Websites (Drive-by-Downloads)

• Attack Type: Drive-by-downloads exploit browsers to download the remaining part of the malware.

• Trigger: Visiting a webpage containing malicious HTML can initiate the download.

Internet Connection/Local Network

• Exploitation: Malware exploits glitches in networking stacks (e.g., RPC-DCOM vulnerability).

• Prevention: Properly configured firewalls and timely application of patches can prevent such attacks.

Malware Samples

Keyloggers

• Type: User mode CPU-intensive keylogger.

• API Used: GetAsyncKeyState to obtain the state of keys asynchronously.

• Implementation:

  while(1){
    for(i=8;i<=190;i++){
      if (GetAsyncKeyState(i) == -32767){
        print_key(i);
      }
    }
  }

Trojan (NetBus Trojan ver 1.7)

• Features:

  • Open/Close CD-ROM

  • Display BMP/JPG image

  • Swap mouse buttons

  • Execute optional applications

  • Play music file

  • Control mouse

  • Shutdown Windows

  • Display messages to the user

  • Download/Upload/Delete files

  • Visit an optional URL

  • Send keystrokes and disable keys

  • Listen for and send keystrokes

  • Take a screen-dump

• Removal:

  • Identify NetBus-server name (e.g., Patch.exe) from registry key.

  • Search for the suspicious entry on the system.

  • Run: [Name of the bus server].exe /remove.

Virus (Win32.Dissolution)

• Detection Method: Signature matching within a virus code database.

• Spread Method:

  • Adds its code to PE files.

  • Changes the entry-point to the virus body.

• Steps:

  • Get delta offset and save starting location.

  • Save registers for the host program.

  • Get the location of kernel32.dll in memory.

  • Use GetFunctionAddresses to get kernel32 API function addresses.

  • Find a valid PE file to infect.

  • Add code to host by updating headers.

  • Write updated PE Header to the host.

  • Add infected file to the registry.

  • Restore registers for the host program.

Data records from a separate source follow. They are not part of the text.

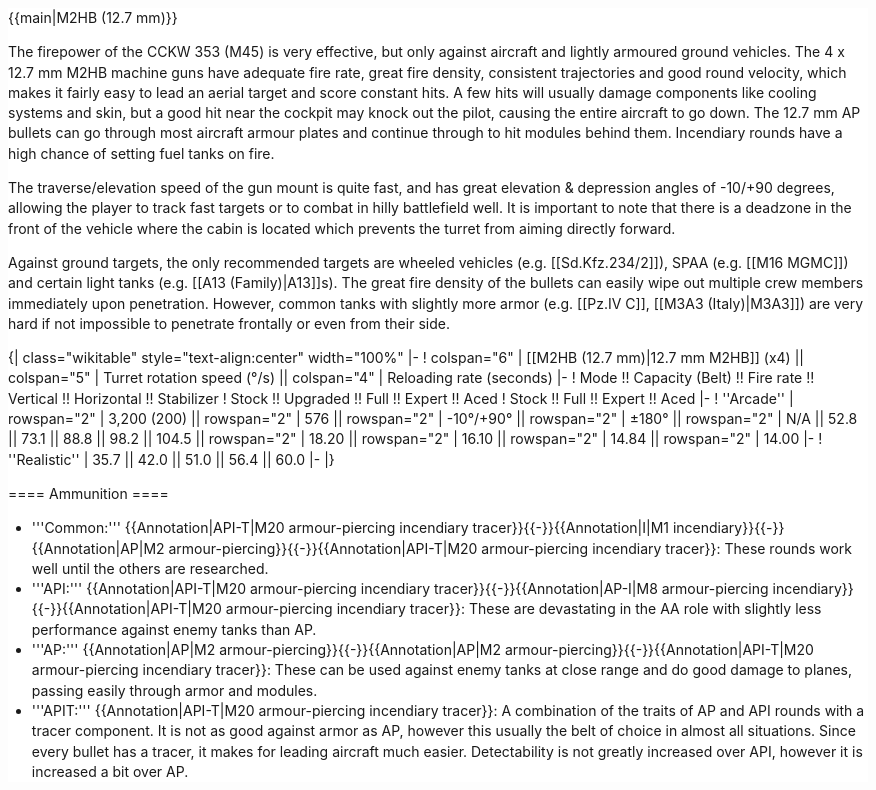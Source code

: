 {{main|M2HB (12.7 mm)}}

The firepower of the CCKW 353 (M45) is very effective, but only against aircraft and lightly armoured ground vehicles. The 4 x 12.7 mm M2HB machine guns have adequate fire rate, great fire density, consistent trajectories and good round velocity, which makes it fairly easy to lead an aerial target and score constant hits. A few hits will usually damage components like cooling systems and skin, but a good hit near the cockpit may knock out the pilot, causing the entire aircraft to go down. The 12.7 mm AP bullets can go through most aircraft armour plates and continue through to hit modules behind them. Incendiary rounds have a high chance of setting fuel tanks on fire.

The traverse/elevation speed of the gun mount is quite fast, and has great elevation & depression angles of -10/+90 degrees, allowing the player to track fast targets or to combat in hilly battlefield well. It is important to note that there is a deadzone in the front of the vehicle where the cabin is located which prevents the turret from aiming directly forward.

Against ground targets, the only recommended targets are wheeled vehicles (e.g. [[Sd.Kfz.234/2]]), SPAA (e.g. [[M16 MGMC]]) and certain light tanks (e.g. [[A13 (Family)|A13]]<nowiki/>s). The great fire density of the bullets can easily wipe out multiple crew members immediately upon penetration. However, common tanks with slightly more armor (e.g. [[Pz.IV C]], [[M3A3 (Italy)|M3A3]]) are very hard if not impossible to penetrate frontally or even from their side.

{| class="wikitable" style="text-align:center" width="100%"
|-
! colspan="6" | [[M2HB (12.7 mm)|12.7 mm M2HB]] (x4) || colspan="5" | Turret rotation speed (°/s) || colspan="4" | Reloading rate (seconds)
|-
! Mode !! Capacity (Belt) !! Fire rate !! Vertical !! Horizontal !! Stabilizer
! Stock !! Upgraded !! Full !! Expert !! Aced
! Stock !! Full !! Expert !! Aced
|-
! ''Arcade''
| rowspan="2" | 3,200 (200) || rowspan="2" | 576 || rowspan="2" | -10°/+90° || rowspan="2" | ±180° || rowspan="2" | N/A || 52.8 || 73.1 || 88.8 || 98.2 || 104.5 || rowspan="2" | 18.20 || rowspan="2" | 16.10 || rowspan="2" | 14.84 || rowspan="2" | 14.00
|-
! ''Realistic''
| 35.7 || 42.0 || 51.0 || 56.4 || 60.0
|-
|}

==== Ammunition ====

* '''Common:''' {{Annotation|API-T|M20 armour-piercing incendiary tracer}}{{-}}{{Annotation|I|M1 incendiary}}{{-}}{{Annotation|AP|M2 armour-piercing}}{{-}}{{Annotation|API-T|M20 armour-piercing incendiary tracer}}: These rounds work well until the others are researched.
* '''API:''' {{Annotation|API-T|M20 armour-piercing incendiary tracer}}{{-}}{{Annotation|AP-I|M8 armour-piercing incendiary}}{{-}}{{Annotation|API-T|M20 armour-piercing incendiary tracer}}: These are devastating in the AA role with slightly less performance against enemy tanks than AP.
* '''AP:''' {{Annotation|AP|M2 armour-piercing}}{{-}}{{Annotation|AP|M2 armour-piercing}}{{-}}{{Annotation|API-T|M20 armour-piercing incendiary tracer}}: These can be used against enemy tanks at close range and do good damage to planes, passing easily through armor and modules.
* '''APIT:''' {{Annotation|API-T|M20 armour-piercing incendiary tracer}}: A combination of the traits of AP and API rounds with a tracer component. It is not as good against armor as AP, however this usually the belt of choice in almost all situations. Since every bullet has a tracer, it makes for leading aircraft much easier. Detectability is not greatly increased over API, however it is increased a bit over AP.
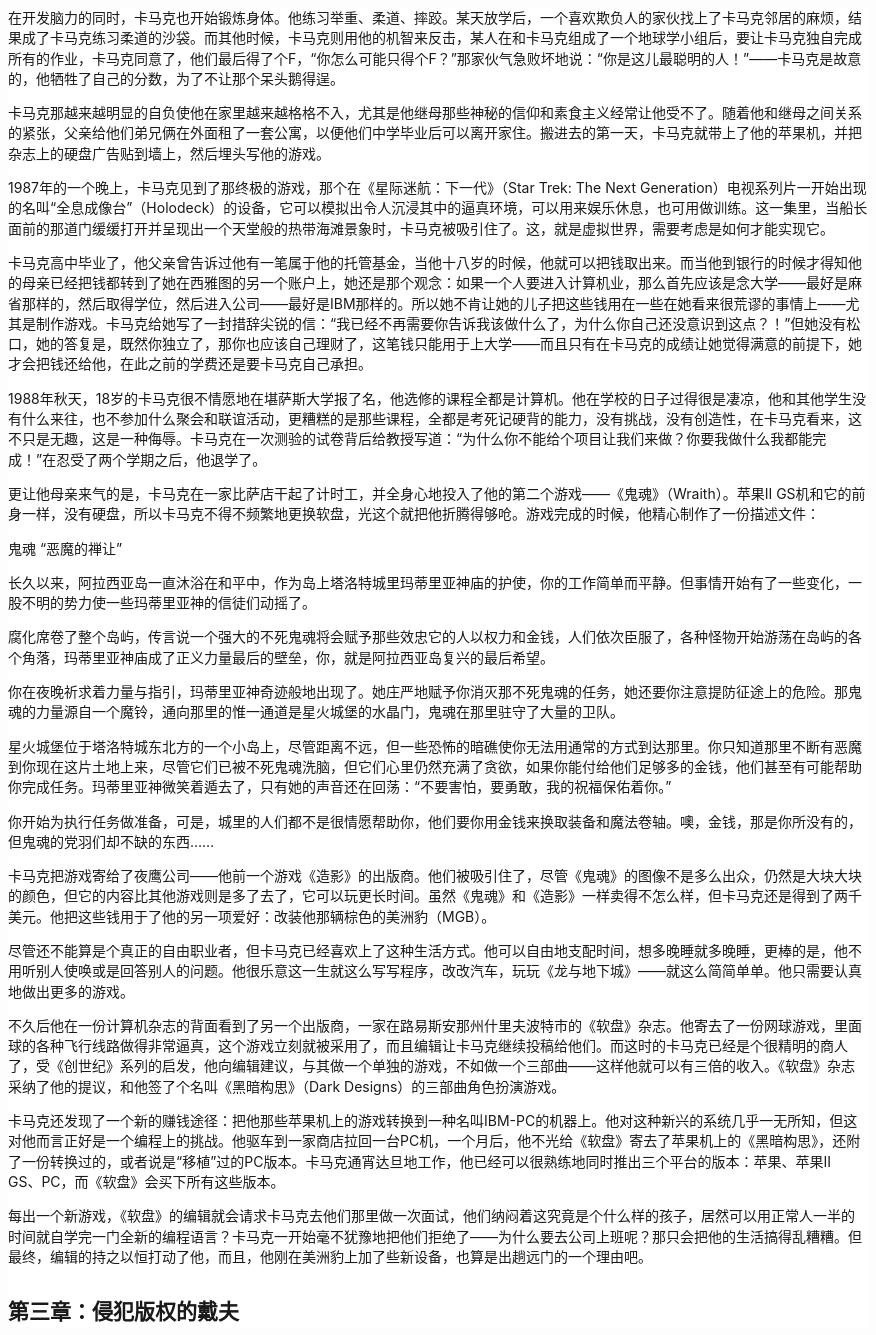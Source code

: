 在开发脑力的同时，卡马克也开始锻炼身体。他练习举重、柔道、摔跤。某天放学后，一个喜欢欺负人的家伙找上了卡马克邻居的麻烦，结果成了卡马克练习柔道的沙袋。而其他时候，卡马克则用他的机智来反击，某人在和卡马克组成了一个地球学小组后，要让卡马克独自完成所有的作业，卡马克同意了，他们最后得了个F，“你怎么可能只得个F？”那家伙气急败坏地说：“你是这儿最聪明的人！”——卡马克是故意的，他牺牲了自己的分数，为了不让那个呆头鹅得逞。 

卡马克那越来越明显的自负使他在家里越来越格格不入，尤其是他继母那些神秘的信仰和素食主义经常让他受不了。随着他和继母之间关系的紧张，父亲给他们弟兄俩在外面租了一套公寓，以便他们中学毕业后可以离开家住。搬进去的第一天，卡马克就带上了他的苹果机，并把杂志上的硬盘广告贴到墙上，然后埋头写他的游戏。 

1987年的一个晚上，卡马克见到了那终极的游戏，那个在《星际迷航：下一代》（Star Trek: The Next Generation）电视系列片一开始出现的名叫“全息成像台”（Holodeck）的设备，它可以模拟出令人沉浸其中的逼真环境，可以用来娱乐休息，也可用做训练。这一集里，当船长面前的那道门缓缓打开并呈现出一个天堂般的热带海滩景象时，卡马克被吸引住了。这，就是虚拟世界，需要考虑是如何才能实现它。 

卡马克高中毕业了，他父亲曾告诉过他有一笔属于他的托管基金，当他十八岁的时候，他就可以把钱取出来。而当他到银行的时候才得知他的母亲已经把钱都转到了她在西雅图的另一个账户上，她还是那个观念：如果一个人要进入计算机业，那么首先应该是念大学——最好是麻省那样的，然后取得学位，然后进入公司——最好是IBM那样的。所以她不肯让她的儿子把这些钱用在一些在她看来很荒谬的事情上——尤其是制作游戏。卡马克给她写了一封措辞尖锐的信：“我已经不再需要你告诉我该做什么了，为什么你自己还没意识到这点？！”但她没有松口，她的答复是，既然你独立了，那你也应该自己理财了，这笔钱只能用于上大学——而且只有在卡马克的成绩让她觉得满意的前提下，她才会把钱还给他，在此之前的学费还是要卡马克自己承担。

1988年秋天，18岁的卡马克很不情愿地在堪萨斯大学报了名，他选修的课程全都是计算机。他在学校的日子过得很是凄凉，他和其他学生没有什么来往，也不参加什么聚会和联谊活动，更糟糕的是那些课程，全都是考死记硬背的能力，没有挑战，没有创造性，在卡马克看来，这不只是无趣，这是一种侮辱。卡马克在一次测验的试卷背后给教授写道：“为什么你不能给个项目让我们来做？你要我做什么我都能完成！”在忍受了两个学期之后，他退学了。 

更让他母亲来气的是，卡马克在一家比萨店干起了计时工，并全身心地投入了他的第二个游戏——《鬼魂》（Wraith）。苹果II GS机和它的前身一样，没有硬盘，所以卡马克不得不频繁地更换软盘，光这个就把他折腾得够呛。游戏完成的时候，他精心制作了一份描述文件： 

鬼魂 
“恶魔的禅让” 

长久以来，阿拉西亚岛一直沐浴在和平中，作为岛上塔洛特城里玛蒂里亚神庙的护使，你的工作简单而平静。但事情开始有了一些变化，一股不明的势力使一些玛蒂里亚神的信徒们动摇了。 

腐化席卷了整个岛屿，传言说一个强大的不死鬼魂将会赋予那些效忠它的人以权力和金钱，人们依次臣服了，各种怪物开始游荡在岛屿的各个角落，玛蒂里亚神庙成了正义力量最后的壁垒，你，就是阿拉西亚岛复兴的最后希望。 

你在夜晚祈求着力量与指引，玛蒂里亚神奇迹般地出现了。她庄严地赋予你消灭那不死鬼魂的任务，她还要你注意提防征途上的危险。那鬼魂的力量源自一个魔铃，通向那里的惟一通道是星火城堡的水晶门，鬼魂在那里驻守了大量的卫队。 

星火城堡位于塔洛特城东北方的一个小岛上，尽管距离不远，但一些恐怖的暗礁使你无法用通常的方式到达那里。你只知道那里不断有恶魔到你现在这片土地上来，尽管它们已被不死鬼魂洗脑，但它们心里仍然充满了贪欲，如果你能付给他们足够多的金钱，他们甚至有可能帮助你完成任务。玛蒂里亚神微笑着遁去了，只有她的声音还在回荡：“不要害怕，要勇敢，我的祝福保佑着你。” 

你开始为执行任务做准备，可是，城里的人们都不是很情愿帮助你，他们要你用金钱来换取装备和魔法卷轴。噢，金钱，那是你所没有的，但鬼魂的党羽们却不缺的东西…… 


卡马克把游戏寄给了夜鹰公司——他前一个游戏《造影》的出版商。他们被吸引住了，尽管《鬼魂》的图像不是多么出众，仍然是大块大块的颜色，但它的内容比其他游戏则是多了去了，它可以玩更长时间。虽然《鬼魂》和《造影》一样卖得不怎么样，但卡马克还是得到了两千美元。他把这些钱用于了他的另一项爱好：改装他那辆棕色的美洲豹（MGB）。 

尽管还不能算是个真正的自由职业者，但卡马克已经喜欢上了这种生活方式。他可以自由地支配时间，想多晚睡就多晚睡，更棒的是，他不用听别人使唤或是回答别人的问题。他很乐意这一生就这么写写程序，改改汽车，玩玩《龙与地下城》——就这么简简单单。他只需要认真地做出更多的游戏。 

不久后他在一份计算机杂志的背面看到了另一个出版商，一家在路易斯安那州什里夫波特市的《软盘》杂志。他寄去了一份网球游戏，里面球的各种飞行线路做得非常逼真，这个游戏立刻就被采用了，而且编辑让卡马克继续投稿给他们。而这时的卡马克已经是个很精明的商人了，受《创世纪》系列的启发，他向编辑建议，与其做一个单独的游戏，不如做一个三部曲——这样他就可以有三倍的收入。《软盘》杂志采纳了他的提议，和他签了个名叫《黑暗构思》（Dark Designs）的三部曲角色扮演游戏。 

卡马克还发现了一个新的赚钱途径：把他那些苹果机上的游戏转换到一种名叫IBM-PC的机器上。他对这种新兴的系统几乎一无所知，但这对他而言正好是一个编程上的挑战。他驱车到一家商店拉回一台PC机，一个月后，他不光给《软盘》寄去了苹果机上的《黑暗构思》，还附了一份转换过的，或者说是“移植”过的PC版本。卡马克通宵达旦地工作，他已经可以很熟练地同时推出三个平台的版本：苹果、苹果II GS、PC，而《软盘》会买下所有这些版本。 

每出一个新游戏，《软盘》的编辑就会请求卡马克去他们那里做一次面试，他们纳闷着这究竟是个什么样的孩子，居然可以用正常人一半的时间就自学完一门全新的编程语言？卡马克一开始毫不犹豫地把他们拒绝了——为什么要去公司上班呢？那只会把他的生活搞得乱糟糟。但最终，编辑的持之以恒打动了他，而且，他刚在美洲豹上加了些新设备，也算是出趟远门的一个理由吧。

## 第三章：侵犯版权的戴夫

Testing Antivirus Strength

• Tip: Modify the virus file and compile it to check the antivirus's ability to detect variations.

• Example:

  RegistryName db 'Start-up Program', 0
  Db 'Vorgon, Canada, 2003'          ; Signature

These methods showcase the diverse ways malware spreads, emphasizing the importance of user awareness, updated security measures, and robust antivirus solutions.